Source texts of formatted documents »
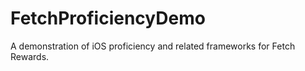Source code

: # FetchProficiencyDemo
A demonstration of iOS proficiency and related frameworks for Fetch Rewards.
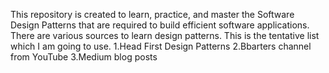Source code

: This repository is created to learn, practice, and master the Software Design Patterns  that are required to build efficient
software applications. There are various sources to learn design patterns. This is the tentative list which I am going to use.
1.Head First Design Patterns
2.Bbarters channel from YouTube
3.Medium blog posts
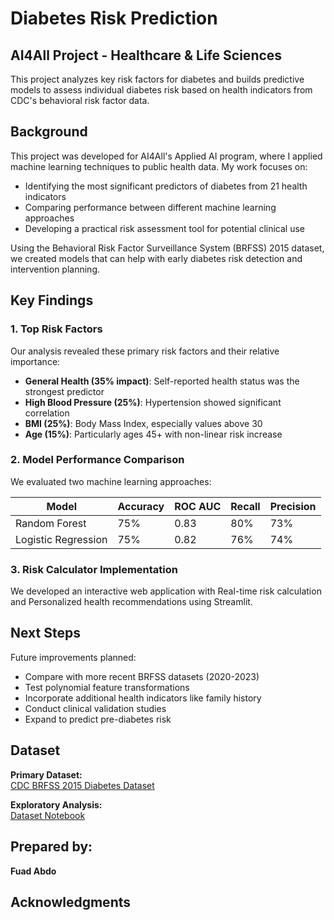 # Diabetes Risk Prediction
## AI4All Project - Healthcare & Life Sciences


This project analyzes key risk factors for diabetes and builds predictive models to assess individual diabetes risk based on health indicators from CDC's behavioral risk factor data.

## Background

This project was developed for AI4All's Applied AI program, where I applied machine learning techniques to public health data. My work focuses on:

- Identifying the most significant predictors of diabetes from 21 health indicators
- Comparing performance between different machine learning approaches
- Developing a practical risk assessment tool for potential clinical use

Using the Behavioral Risk Factor Surveillance System (BRFSS) 2015 dataset, we created models that can help with early diabetes risk detection and intervention planning.

## Key Findings

### 1. Top Risk Factors
Our analysis revealed these primary risk factors and their relative importance:

- **General Health (35% impact)**: Self-reported health status was the strongest predictor
- **High Blood Pressure (25%)**: Hypertension showed significant correlation
- **BMI (25%)**: Body Mass Index, especially values above 30
- **Age (15%)**: Particularly ages 45+ with non-linear risk increase

### 2. Model Performance Comparison
We evaluated two machine learning approaches:

| Model               | Accuracy | ROC AUC | Recall | Precision |
|---------------------|----------|---------|--------|-----------|
| Random Forest       | 75%      | 0.83    | 80%    | 73%       | 
| Logistic Regression | 75%      | 0.82    | 76%    | 74%       |

### 3. Risk Calculator Implementation
We developed an interactive web application with Real-time risk calculation and Personalized health recommendations using Streamlit.

## Next Steps

Future improvements planned:
- Compare with more recent BRFSS datasets (2020-2023)
- Test polynomial feature transformations
- Incorporate additional health indicators like family history
- Conduct clinical validation studies
- Expand to predict pre-diabetes risk

## Dataset

**Primary Dataset:**  
[CDC BRFSS 2015 Diabetes Dataset](https://www.kaggle.com/alexteboul/diabetes-health-indicators-dataset)  

**Exploratory Analysis:**  
[Dataset Notebook](https://www.kaggle.com/code/alexteboul/diabetes-health-indicators-dataset-notebook)

## Prepared by:

**Fuad Abdo** 

## Acknowledgments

Exercise »
Look through the records for the word "clinical". Every line that has it should be copied.

Result of the exercise »
- Developing a practical risk assessment tool for potential clinical use
- Conduct clinical validation studies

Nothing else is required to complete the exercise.